Structural changes in the IT industry are making some of this Russification easier. Take the cloud. Its data centres use cheap servers made of off-the-shelf parts and other easily procured commodity kit. Much of its software is open-source. Six of the ten biggest cloud-service providers in Russia are now Russian, according to Dmitry Gavrilov of IDC, a research firm. He says most successful ones are “moving away from proprietary technology” sold by Western firms (with the exception of chips). And as in the West, cloud computing has allowed specialised providers of online software to break through; in Russia this has included amoCRM, Miro and New Cloud Technologies.
Import substitution is a slow process and success is by no means guaranteed. However, it can no longer be considered a “joke”, in the words of Andrei Soldatov, editor of Agentura.ru, an online portal, and co-author of “The Red Web”, a book about digital activism in Russia. “The government is making steady progress in dragging people into a domestic digital bubble,” he recently wrote.

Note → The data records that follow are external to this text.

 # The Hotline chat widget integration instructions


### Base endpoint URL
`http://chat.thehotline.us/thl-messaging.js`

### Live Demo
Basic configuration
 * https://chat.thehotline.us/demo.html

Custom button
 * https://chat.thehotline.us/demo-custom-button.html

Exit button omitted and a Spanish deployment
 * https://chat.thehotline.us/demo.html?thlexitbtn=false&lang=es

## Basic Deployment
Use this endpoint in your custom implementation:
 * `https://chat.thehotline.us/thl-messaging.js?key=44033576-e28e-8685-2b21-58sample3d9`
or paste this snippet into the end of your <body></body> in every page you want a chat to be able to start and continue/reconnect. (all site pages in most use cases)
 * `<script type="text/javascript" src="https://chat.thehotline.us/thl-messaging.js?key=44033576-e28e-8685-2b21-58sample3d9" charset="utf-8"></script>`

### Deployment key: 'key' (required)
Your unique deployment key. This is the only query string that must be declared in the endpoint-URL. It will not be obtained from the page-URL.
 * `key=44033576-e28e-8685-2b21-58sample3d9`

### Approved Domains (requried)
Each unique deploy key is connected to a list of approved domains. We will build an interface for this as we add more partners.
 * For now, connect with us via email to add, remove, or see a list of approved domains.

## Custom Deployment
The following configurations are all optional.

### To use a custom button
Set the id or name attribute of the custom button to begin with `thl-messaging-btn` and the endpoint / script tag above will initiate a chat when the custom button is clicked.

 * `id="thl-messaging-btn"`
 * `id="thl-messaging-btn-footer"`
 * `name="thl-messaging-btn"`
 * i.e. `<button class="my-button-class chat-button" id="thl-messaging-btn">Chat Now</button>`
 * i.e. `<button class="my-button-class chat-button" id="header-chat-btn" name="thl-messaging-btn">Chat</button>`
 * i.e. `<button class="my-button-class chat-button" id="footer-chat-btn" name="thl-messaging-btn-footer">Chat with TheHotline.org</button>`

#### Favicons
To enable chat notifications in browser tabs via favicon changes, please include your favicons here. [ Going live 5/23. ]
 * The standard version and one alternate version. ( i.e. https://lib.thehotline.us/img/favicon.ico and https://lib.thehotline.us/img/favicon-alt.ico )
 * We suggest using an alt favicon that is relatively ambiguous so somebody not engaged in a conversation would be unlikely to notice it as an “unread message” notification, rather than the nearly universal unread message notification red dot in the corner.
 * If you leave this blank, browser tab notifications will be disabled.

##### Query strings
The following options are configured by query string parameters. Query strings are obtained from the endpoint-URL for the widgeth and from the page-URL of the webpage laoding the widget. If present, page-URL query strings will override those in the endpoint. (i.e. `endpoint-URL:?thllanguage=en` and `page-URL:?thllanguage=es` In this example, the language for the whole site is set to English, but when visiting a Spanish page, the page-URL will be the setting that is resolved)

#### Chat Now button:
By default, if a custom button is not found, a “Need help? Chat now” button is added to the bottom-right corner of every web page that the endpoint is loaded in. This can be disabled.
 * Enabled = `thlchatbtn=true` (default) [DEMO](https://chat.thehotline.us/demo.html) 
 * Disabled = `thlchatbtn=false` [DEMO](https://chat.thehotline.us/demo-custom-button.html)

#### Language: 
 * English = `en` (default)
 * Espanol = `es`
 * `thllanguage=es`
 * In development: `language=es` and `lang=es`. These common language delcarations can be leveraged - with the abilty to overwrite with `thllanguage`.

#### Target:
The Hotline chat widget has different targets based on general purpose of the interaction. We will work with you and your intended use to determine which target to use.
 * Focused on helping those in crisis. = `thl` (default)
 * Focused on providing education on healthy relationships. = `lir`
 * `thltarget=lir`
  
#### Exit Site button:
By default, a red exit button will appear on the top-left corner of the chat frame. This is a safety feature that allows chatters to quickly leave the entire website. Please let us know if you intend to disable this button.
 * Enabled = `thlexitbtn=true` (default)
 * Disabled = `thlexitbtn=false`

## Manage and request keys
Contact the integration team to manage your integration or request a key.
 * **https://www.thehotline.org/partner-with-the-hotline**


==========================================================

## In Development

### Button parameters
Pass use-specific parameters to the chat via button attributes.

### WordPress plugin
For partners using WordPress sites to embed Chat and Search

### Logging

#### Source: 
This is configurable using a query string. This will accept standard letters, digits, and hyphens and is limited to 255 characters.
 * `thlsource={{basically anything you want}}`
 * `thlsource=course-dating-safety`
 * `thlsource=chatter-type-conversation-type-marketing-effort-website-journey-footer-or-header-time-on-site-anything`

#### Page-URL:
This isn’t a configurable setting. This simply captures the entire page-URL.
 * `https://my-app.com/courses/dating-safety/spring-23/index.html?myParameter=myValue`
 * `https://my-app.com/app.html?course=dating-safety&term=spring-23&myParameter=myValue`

If technology is the first part of Russia’s stack, the “sovereign internet” is the second. It is code for how a state controls the flow of information online. In 2019 the government amended several laws to gain more control of the domestic data flow. In particular, these require ISPs to install “technical equipment for counteracting threats to stability, security and functional integrity”. This allows Roskomnadzor, Russia’s internet watchdog, to have “middle boxes” slipped into the gap between the public internet and an ISP’s customers. Using “deep packet inspection” (DPI), a technology used at some Western ISPs to clamp down on pornography, these devices are able to throttle or block traffic from specific sources (and have been deployed in the campaign against Tor). DPI kit sits in rooms with restricted access within the ISPs’ facilities and is controlled directly from a command centre at Roskomnadzor.
This is a cheap but imperfect version of China’s Great Firewall, says Roya Ensafi of Censored Planet, a project at the University of Michigan to measure internet censorship. It has improved Roskomnadzor’s ability to block sites and interrupt the virtual private networks many use to camouflage internet usage. It also allows the regulator to block, as it did during protests in 2019, live-video streaming without taking down whole mobile-phone networks.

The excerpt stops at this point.